# Breeders in central PA



## RipChopper (Aug 6, 2012)

trying to find GSD breeders in central PA


----------



## Jax08 (Feb 13, 2009)

What line? Working? Show?

Wolfstraum in Pittsburgh area is a working line breeder.


----------



## RipChopper (Aug 6, 2012)

I don't show or work dogs, just interested in good heath breeding and family dog - but would love to have work/show standard - thank you for your reply


----------



## ksotto333 (Aug 3, 2011)

I saw your picture and date for the dog in your avatar..so sorry for your loss..


----------



## RipChopper (Aug 6, 2012)

thank you, we miss him, it's strange walking in the house with out his bark when he hears the door knob turn - then that look..like Oh it's you..


----------



## Jax08 (Feb 13, 2009)

Have you thought about a rescue? Lots of GSD's in rescue in the Philly area and more in Rochester, NY area as well as Virginia GSD rescue.


----------



## vomlittlehaus (Aug 24, 2010)

RipChopper said:


> I don't show or work dogs, just interested in good heath breeding and family dog - but would love to have work/show standard - thank you for your reply


 And a breeder that shows/works/trails their dogs would be breeding to that standard. That is why we ask what you want in a dog. Not all puppies born in a litter are always cut out for work/show. So you would get a nice healthy quality pup from a breeder that is breeding as close to the standard as they possibly can. But may not have that drive/bite that is required for a working/showing home.


----------



## wolfstraum (May 2, 2003)

there is a showline (ie - red/tan and black saddle color) breeder I have met a few times in State College PA - Eichenhalle (eichenhalle.com) - not sure if they have pups right now....

Lee


----------



## RipChopper (Aug 6, 2012)

I'm looking for a dog that wants to do all the things my Chopper liked - catch frisbee's, hang out in the back yard - follow me around while I gardened and loved protecting his home; I know I can't replace him - but so far I only come across Amish farms with 20-40 pups in a barn and I owe it to my boy to buy from a breeder who is concerned about healthy breeding


----------



## MaggieRoseLee (Aug 17, 2001)

Jax08 said:


> Have you thought about a rescue? Lots of GSD's in rescue in the Philly area and more in Rochester, NY area as well as Virginia GSD rescue.


There are a TON of GSD's that need rescue from shelters, and if you are willing to wait you can even get them fairly young. 

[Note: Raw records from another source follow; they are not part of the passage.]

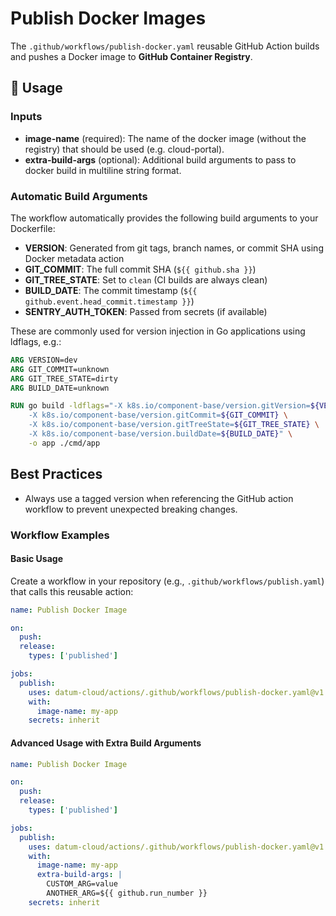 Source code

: # Publish Docker Images

The `.github/workflows/publish-docker.yaml` reusable GitHub Action builds and
pushes a Docker image to **GitHub Container Registry**.

## 🚀 Usage

### Inputs

- **image-name** (required): The name of the docker image (without the registry) that
  should be used (e.g. cloud-portal).
- **extra-build-args** (optional): Additional build arguments to pass to docker build
  in multiline string format.

### Automatic Build Arguments

The workflow automatically provides the following build arguments to your Dockerfile:

- **VERSION**: Generated from git tags, branch names, or commit SHA using Docker metadata action
- **GIT_COMMIT**: The full commit SHA (`${{ github.sha }}`)
- **GIT_TREE_STATE**: Set to `clean` (CI builds are always clean)
- **BUILD_DATE**: The commit timestamp (`${{ github.event.head_commit.timestamp }}`)
- **SENTRY_AUTH_TOKEN**: Passed from secrets (if available)

These are commonly used for version injection in Go applications using ldflags, e.g.:

```dockerfile
ARG VERSION=dev
ARG GIT_COMMIT=unknown
ARG GIT_TREE_STATE=dirty
ARG BUILD_DATE=unknown

RUN go build -ldflags="-X k8s.io/component-base/version.gitVersion=${VERSION} \
    -X k8s.io/component-base/version.gitCommit=${GIT_COMMIT} \
    -X k8s.io/component-base/version.gitTreeState=${GIT_TREE_STATE} \
    -X k8s.io/component-base/version.buildDate=${BUILD_DATE}" \
    -o app ./cmd/app
```

## Best Practices

- Always use a tagged version when referencing the GitHub action workflow to
  prevent unexpected breaking changes.

### **Workflow Examples**

#### Basic Usage

Create a workflow in your repository (e.g., `.github/workflows/publish.yaml`)
that calls this reusable action:

```yaml
name: Publish Docker Image

on:
  push:
  release:
    types: ['published']

jobs:
  publish:
    uses: datum-cloud/actions/.github/workflows/publish-docker.yaml@v1
    with:
      image-name: my-app
    secrets: inherit
```

#### Advanced Usage with Extra Build Arguments

```yaml
name: Publish Docker Image

on:
  push:
  release:
    types: ['published']

jobs:
  publish:
    uses: datum-cloud/actions/.github/workflows/publish-docker.yaml@v1
    with:
      image-name: my-app
      extra-build-args: |
        CUSTOM_ARG=value
        ANOTHER_ARG=${{ github.run_number }}
    secrets: inherit
```
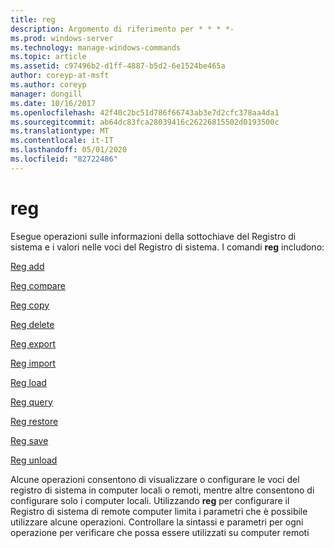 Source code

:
 ```yaml
---
title: reg
description: Argomento di riferimento per * * * *-
ms.prod: windows-server
ms.technology: manage-windows-commands
ms.topic: article
ms.assetid: c97496b2-d1ff-4887-b5d2-6e1524be465a
author: coreyp-at-msft
ms.author: coreyp
manager: dongill
ms.date: 10/16/2017
ms.openlocfilehash: 42f40c2bc51d786f66743ab3e7d2cfc378aa4da1
ms.sourcegitcommit: ab64dc83fca28039416c26226815502d0193500c
ms.translationtype: MT
ms.contentlocale: it-IT
ms.lasthandoff: 05/01/2020
ms.locfileid: "82722486"
---
```

# <a name="reg"></a>reg



Esegue operazioni sulle informazioni della sottochiave del Registro di sistema e i valori nelle voci del Registro di sistema. I comandi **reg** includono:

[Reg add](reg-add.md)

[Reg compare](reg-compare.md)

[Reg copy](reg-copy.md)

[Reg delete](reg-delete.md)

[Reg export](reg-export.md)

[Reg import](reg-import.md)

[Reg load](reg-load.md)

[Reg query](reg-query.md)

[Reg restore](reg-restore.md)

[Reg save](reg-save.md)

[Reg unload](reg-unload.md)

Alcune operazioni consentono di visualizzare o configurare le voci del registro di sistema in computer locali o remoti, mentre altre consentono di configurare solo i computer locali. Utilizzando **reg** per configurare il Registro di sistema di remote computer limita i parametri che è possibile utilizzare alcune operazioni. Controllare la sintassi e parametri per ogni operazione per verificare che possa essere utilizzati su computer remoti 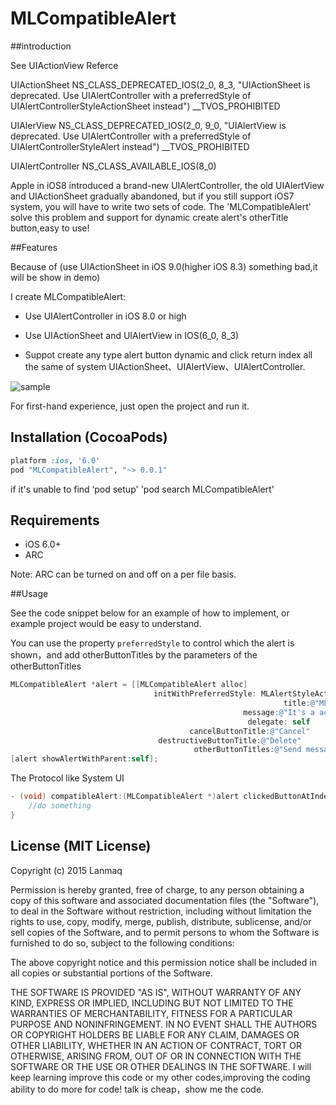 # MLCompatibleAlert

##introduction

 See UIActionView Referce

UIActionSheet    NS_CLASS_DEPRECATED_IOS(2_0, 8_3, "UIActionSheet is deprecated. Use UIAlertController with a preferredStyle of UIAlertControllerStyleActionSheet instead") __TVOS_PROHIBITED

 UIAlerView         NS_CLASS_DEPRECATED_IOS(2_0, 9_0, "UIAlertView is deprecated. Use UIAlertController with a preferredStyle of UIAlertControllerStyleAlert instead") __TVOS_PROHIBITED

 UIAlertController NS_CLASS_AVAILABLE_IOS(8_0)

 Apple in iOS8 introduced a brand-new UIAlertController, the old UIAlertView and UIActionSheet gradually abandoned, but if you still support iOS7 system, you will have to write two sets of code. The 'MLCompatibleAlert' solve this problem and support for dynamic create alert's otherTitle button,easy to use!

##Features

Because of (use UIActionSheet in iOS 9.0(higher iOS 8.3) something bad,it will be show in demo)

I create MLCompatibleAlert:

 - Use UIAlertController in iOS 8.0 or high

 - Use UIActionSheet and UIAlertView in IOS(6_0, 8_3)

 - Suppot create any type alert button dynamic and click return index all the same of system UIActionSheet、UIAlertView、UIAlertController.

![sample](https://raw.githubusercontent.com/Lanmaq/MLCompatibleAlert/master/Alert.git)

For first-hand experience, just open the project and run it.

## Installation (CocoaPods)

```ruby
platform :ios, '6.0'
pod "MLCompatibleAlert", "~> 0.0.1"
```
if it's unable to find
‘pod setup'
'pod search MLCompatibleAlert'

## Requirements

- iOS 6.0+
- ARC

Note: ARC can be turned on and off on a per file basis.

##Usage

See the code snippet below for an example of how to implement, or example project would be easy to understand.

You can use the property `preferredStyle` to control which the alert  is shown，and add otherButtonTitles by the parameters of the otherButtonTitles

```objective-c
MLCompatibleAlert *alert = [[MLCompatibleAlert alloc]
                                initWithPreferredStyle: MLAlertStyleActionSheet //MLAlertStyleAlert
                                                             title:@"MLAlertStyleActionSheet"
                                                    message:@"It's a actionSheet"
                                                     delegate: self
                                        cancelButtonTitle:@"Cancel"
                                 destructiveButtonTitle:@"Delete"
                                         otherButtonTitles:@"Send message",@"Send photo",nil];
[alert showAlertWithParent:self];

```

The Protocol like System UI

```objective-c
- (void) compatibleAlert:(MLCompatibleAlert *)alert clickedButtonAtIndex:(NSInteger)buttonIndex{
    //do something
}

```
## License (MIT License)
Copyright (c) 2015 Lanmaq

Permission is hereby granted, free of charge, to any person obtaining a copy
of this software and associated documentation files (the "Software"), to deal
in the Software without restriction, including without limitation the rights
to use, copy, modify, merge, publish, distribute, sublicense, and/or sell
copies of the Software, and to permit persons to whom the Software is
furnished to do so, subject to the following conditions:

The above copyright notice and this permission notice shall be included in
all copies or substantial portions of the Software.

THE SOFTWARE IS PROVIDED "AS IS", WITHOUT WARRANTY OF ANY KIND, EXPRESS OR
IMPLIED, INCLUDING BUT NOT LIMITED TO THE WARRANTIES OF MERCHANTABILITY,
FITNESS FOR A PARTICULAR PURPOSE AND NONINFRINGEMENT. IN NO EVENT SHALL THE
AUTHORS OR COPYRIGHT HOLDERS BE LIABLE FOR ANY CLAIM, DAMAGES OR OTHER
LIABILITY, WHETHER IN AN ACTION OF CONTRACT, TORT OR OTHERWISE, ARISING FROM,
OUT OF OR IN CONNECTION WITH THE SOFTWARE OR THE USE OR OTHER DEALINGS IN
THE SOFTWARE.
I will keep learning improve this code or my other codes,improving the coding ability to do more for code!  talk is cheap，show me the code.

Otherwise, if you do want to wait to get a puppy, it's best to do TONS of research on the breed and what to look for in a responsible breeder. There are just too many temperment and health issues in the breed (and lying or just uninformed breeders) to take the chance on an animal you are committed to for the next 12+ years.

Have you had a chance to really read this (click ---> Welcome to the GSD/FAQ's for the first time owner - German Shepherd Dog Forums (I know you aren't first time owner but tons of info there) and more particularly -----> http://www.germanshepherds.com/forum/welcome-gsd-faqs-first-time-owner/162231-how-find-puppy.html

Most of the best breeders are pretty picky who they sell their pups to and if they think you haven't done your homework and really know the good AND the bad about the breed put you at the bottom of their puppy list. Or will just recommend another breeder and pass you on. You pay more for these pups but you get so much more support for the life of your dog, plus the real warranty and health backgrounds.


----------



## RipChopper (Aug 6, 2012)

thank you, I'm looking into those breeders right now - I'm new to forums, never posted in one until now - always had lots to do


----------



## MaggieRoseLee (Aug 17, 2001)

RipChopper said:


> I'm looking for a dog that wants to do all the things my Chopper liked - catch frisbee's, hang out in the back yard - follow me around while I gardened and loved protecting his home; I know I can't replace him - but so far I only come across Amish farms with 20-40 pups in a barn and I owe it to my boy to buy from a breeder who is concerned about healthy breeding


ACK!!! Don't even think of buying from them! PUPPY MILLS! You may get a cute puppy but look how their parent live (and die very young)


----------



## RipChopper (Aug 6, 2012)

I was an uneducated dog buyer the first time, I had no idea mills existed - when I went to pick up Chopper I just thought it was a farm and nice family - but after $1500 in vet bills to save his life after we took him home and losing him after just 9 years to inherited illness I'm doing my research this time - I owe him that- he had alot of problems (social) and health - but he was loyal and very smart


----------



## MaggieRoseLee (Aug 17, 2001)

RipChopper said:


> I was an uneducated dog buyer the first time, I had no idea mills existed - when I went to pick up Chopper I just thought it was a farm and nice family - but after $1500 in vet bills to save his life after we took him home and losing him after just 9 years to inherited illness I'm doing my research this time - I owe him that- he had alot of problems (social) and health - but he was loyal and very smart


Think you first need to really read and recognize what a 'responsible' breeder is ---> http://www.germanshepherds.com/forum/welcome-gsd-faqs-first-time-owner/162231-how-find-puppy.html

Then you'll be amazed how much better a judge you are when not only looking at websites, but talking to a breeder about their dogs. When we know better, we do better, and I know my $$$ is only ever going to someone who's doing the best for the breed and their dogs. Worth the extra time to save up what may be a bit more on the front end for a puppy.


----------



## Xeph (Jun 19, 2005)

I HIGHLY recommend Molly Graf of Eichenluft! I have my E puppy after a very long wait, and absolutely adore him!


----------



## Gharrissc (May 19, 2012)

So I guess this 'business man' was never shut down?!?



MaggieRoseLee said:


> ACK!!! Don't even think of buying from them! PUPPY MILLS! You may get a cute puppy but look how their parent live (and die very young)
> 
> http://www.youtube.com/watch?v=GhjqBsOCiPs
> 
> Amish Puppy Mill Cruelty and Trophy Hunting (Selling of buck semen as well) - YouTube


----------



## RipChopper (Aug 6, 2012)

thank you everyone for the help, I found my dog - a bit of a drive , but worth it...The day I got him - I also got Chopper's ashes


----------